_PROBLEM_
Gather each line of the records where "logging" appears.

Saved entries
-- Opening Marker --
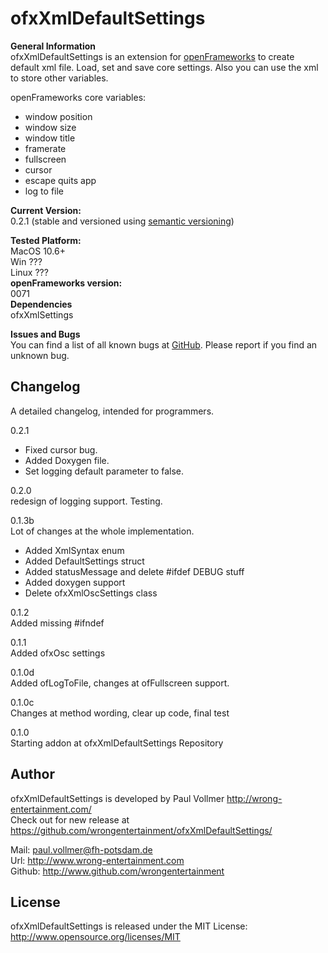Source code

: # ofxXmlDefaultSettings


**General Information**  
ofxXmlDefaultSettings is an extension for [openFrameworks](http://www.openframeworks.cc/) to create default xml file. Load, set and save core settings. Also you can use the xml to store other variables.  
  
openFrameworks core variables:  
- window position  
- window size  
- window title  
- framerate  
- fullscreen  
- cursor  
- escape quits app  
- log to file  
  
**Current Version:**  
0.2.1 (stable and versioned using [semantic versioning](http://semver.org/))   
  
**Tested Platform:**  
MacOS 10.6+   
Win ???  
Linux ???  
**openFrameworks version:**  
0071  
**Dependencies**  
ofxXmlSettings  

**Issues and Bugs**  
You can find a list of all known bugs at [GitHub](https://github.com/wrongentertainment/ofxXmlDefaulSettings/issues). Please report if you find an unknown bug.  


## Changelog  
A detailed changelog, intended for programmers.  
  
0.2.1  
- Fixed cursor bug.  
- Added Doxygen file.  
- Set logging default parameter to false.  
  
0.2.0  
redesign of logging support. Testing.  

0.1.3b  
Lot of changes at the whole implementation.  
- Added XmlSyntax enum  
- Added DefaultSettings struct  
- Added statusMessage and delete #ifdef DEBUG stuff  
- Added doxygen support  
- Delete ofxXmlOscSettings class  
  
0.1.2  
Added missing #ifndef  
  
0.1.1  
Added ofxOsc settings  
  
0.1.0d  
Added ofLogToFile, changes at ofFullscreen support.  
  
0.1.0c  
Changes at method wording, clear up code, final test  
  
0.1.0  
Starting addon at ofxXmlDefaultSettings Repository  
  
  
## Author  
ofxXmlDefaultSettings is developed by Paul Vollmer http://wrong-entertainment.com/  
Check out for new release at https://github.com/wrongentertainment/ofxXmlDefaultSettings/  
  
Mail: paul.vollmer@fh-potsdam.de  
Url: http://www.wrong-entertainment.com  
Github: http://www.github.com/wrongentertainment  


## License 
ofxXmlDefaultSettings is released under the MIT License: http://www.opensource.org/licenses/MIT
-- Closing Marker --
_WORKED SOLUTION_
- Set logging default parameter to false.  
redesign of logging support. Testing.  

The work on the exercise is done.